Nunca te has
sentado en la terraza del Café de la Grande Plage por su café, y hoy toca
después varios años sin echaros de menos. Visto el precio cualquiera diría que
ha sido filtrado con un calcetín de Armani. Pero su sabor delata que el
calcetín debió de agotar otra vida aguantando zapatos en un tiempo de sudar demasiadas
pasarelas.
La miras y decides ignorar la pasta
glaseada de cortesía que lo acompaña; seguramente Napoleón III hizo lo mismo, y
seguramente con la misma pasta. Se la das al perro y mientras escribes esto
sigue vivo.
El océano aquí no es diferente al de
cualquier otra costa, aunque, sobre la arena de Biarritz, cada ola besa tierra
con una tan poderosa sonrisa como la de Ava Gardner, y con idéntico peligro.
Poca gente. La justa y con espacios. Porque
aún es temprano para ser domingo y porque esa es la mejor publicidad que tiene
contratada el mes de abril.
Llevas ya un rato y todavía no ha
sonado ningún teléfono. A tu lado, una mesa ocupada por tres que charlan entre
ellos. Y ese viejo placer de escucharle
a cada alegato una réplica con diferente voz.
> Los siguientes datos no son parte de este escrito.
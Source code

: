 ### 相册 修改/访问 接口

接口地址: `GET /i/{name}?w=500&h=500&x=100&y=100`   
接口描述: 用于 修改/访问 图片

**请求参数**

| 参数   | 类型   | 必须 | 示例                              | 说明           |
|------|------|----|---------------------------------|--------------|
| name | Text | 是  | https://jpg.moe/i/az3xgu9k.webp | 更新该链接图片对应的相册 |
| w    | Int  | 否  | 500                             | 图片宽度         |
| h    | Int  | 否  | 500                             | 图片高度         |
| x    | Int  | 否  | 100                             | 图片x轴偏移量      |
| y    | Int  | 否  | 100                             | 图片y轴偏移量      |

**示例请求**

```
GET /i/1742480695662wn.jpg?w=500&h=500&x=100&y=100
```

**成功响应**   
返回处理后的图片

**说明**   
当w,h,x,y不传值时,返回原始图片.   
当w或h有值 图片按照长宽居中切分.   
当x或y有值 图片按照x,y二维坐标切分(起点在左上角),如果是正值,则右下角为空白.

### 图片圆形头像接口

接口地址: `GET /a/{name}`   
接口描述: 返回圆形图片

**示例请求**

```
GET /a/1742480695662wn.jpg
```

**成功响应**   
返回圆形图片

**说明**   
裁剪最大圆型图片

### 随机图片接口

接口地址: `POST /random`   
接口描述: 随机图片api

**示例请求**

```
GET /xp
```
De fondo algo suave que parece bossa
nova. Es posible que no sea tan nova, pero aquí nada envejece, se hace vintage
y adquiere esa pátina de navegante que dejó esperanza en cada puerto.
Una pareja de polis de playa echando
la mañana con empaque. De esos agentes que incitan a delinquir, porque vas y te
pides que el día que te detengan lo haga ella, y para siempre.
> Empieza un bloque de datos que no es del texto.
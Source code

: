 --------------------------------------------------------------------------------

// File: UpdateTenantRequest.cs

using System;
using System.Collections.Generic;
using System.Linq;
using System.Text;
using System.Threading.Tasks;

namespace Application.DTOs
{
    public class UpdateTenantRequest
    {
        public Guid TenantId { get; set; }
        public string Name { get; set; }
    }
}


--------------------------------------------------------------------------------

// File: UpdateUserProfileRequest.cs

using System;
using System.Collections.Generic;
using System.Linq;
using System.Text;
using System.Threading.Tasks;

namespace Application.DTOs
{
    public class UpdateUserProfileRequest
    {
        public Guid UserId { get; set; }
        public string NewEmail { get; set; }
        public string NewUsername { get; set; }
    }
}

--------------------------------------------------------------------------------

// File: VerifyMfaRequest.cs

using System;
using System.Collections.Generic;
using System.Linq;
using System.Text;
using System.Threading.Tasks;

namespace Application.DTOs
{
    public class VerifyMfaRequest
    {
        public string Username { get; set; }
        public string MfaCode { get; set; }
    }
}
En la mesa del fondo, la que mejor
vista tiene, continúa Chloé Lagardère tal cual la imaginaste para protagonizar la
siguiente novela. Y te arriesgas a observarla con insolencia, sin garantías.
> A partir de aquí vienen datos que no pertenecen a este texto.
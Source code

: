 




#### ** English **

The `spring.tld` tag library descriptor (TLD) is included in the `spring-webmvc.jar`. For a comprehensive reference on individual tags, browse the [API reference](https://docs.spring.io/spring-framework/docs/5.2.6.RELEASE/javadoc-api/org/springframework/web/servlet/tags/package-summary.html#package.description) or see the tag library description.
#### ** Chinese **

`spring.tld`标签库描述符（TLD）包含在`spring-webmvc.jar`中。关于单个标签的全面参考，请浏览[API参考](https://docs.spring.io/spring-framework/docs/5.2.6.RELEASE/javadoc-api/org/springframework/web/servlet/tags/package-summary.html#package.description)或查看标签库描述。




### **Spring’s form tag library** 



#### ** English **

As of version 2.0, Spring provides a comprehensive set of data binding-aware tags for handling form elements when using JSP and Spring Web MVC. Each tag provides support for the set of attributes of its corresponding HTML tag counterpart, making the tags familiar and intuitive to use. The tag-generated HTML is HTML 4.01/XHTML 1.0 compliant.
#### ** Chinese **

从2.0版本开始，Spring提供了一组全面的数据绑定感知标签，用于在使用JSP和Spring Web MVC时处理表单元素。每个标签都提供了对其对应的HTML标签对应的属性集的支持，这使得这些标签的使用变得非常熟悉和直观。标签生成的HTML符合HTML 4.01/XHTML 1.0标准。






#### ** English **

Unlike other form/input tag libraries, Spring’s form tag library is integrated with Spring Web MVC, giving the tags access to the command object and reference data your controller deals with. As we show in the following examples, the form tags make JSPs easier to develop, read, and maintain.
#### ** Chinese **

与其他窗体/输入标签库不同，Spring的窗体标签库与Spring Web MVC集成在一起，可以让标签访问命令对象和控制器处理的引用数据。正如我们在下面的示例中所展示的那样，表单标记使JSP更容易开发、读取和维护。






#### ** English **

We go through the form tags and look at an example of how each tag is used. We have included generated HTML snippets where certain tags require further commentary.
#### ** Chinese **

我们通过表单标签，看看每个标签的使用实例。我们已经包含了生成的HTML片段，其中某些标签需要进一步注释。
Sus piernas cruzadas, interminables como para aburrir una mirada libre de
intenciones, y azules por el ajustado tejano con los dobladillos recogidos por
encima de los tobillos, delgados, de esos que desconocen la paciencia. Unas
sandalias de escaso tacón, blancas, resaltan el esmalte coral en las uñas de
sus pies. Las mujeres que extienden su decoración hasta esa última extremidad
te empujan a imaginar qué amenaza no habrán preparado por el camino.
Se acerca una dama, distinguida,
quizá sea la elegancia lo único que no se ha dejado en un camino que intuyes
largo y de paso firme. Intenta mantener una pisada que ya no deja huella,
porque quienes le entregaron la firmeza decidieron trasladarse a un barrio
donde de a poco el olvido marchita todas las flores. Trastea en su bolso y saca
uno de esos cigarrillos tan extra largos como para fumarse un desengaño, y te
mira. Interpretas la intención y te levantas para ofrecerle tu mechero que ella
desecha con un gesto. Y asegura que encender con la brasa de otro pitillo es lo
más parecido que consigue a un beso.
Y a continuación sucede lo que
venías buscando. Nada. Porque simplemente llega más gente que va ocupando el
resto de la terraza. Faltan sillas, pero la de tu mesa, la que está frente a la
que ocupas nadie la pide. Y antes de levantarte te juras volver, porque tal vez
eso sólo suceda en Biarritz, aparentar que nada haya cambiado.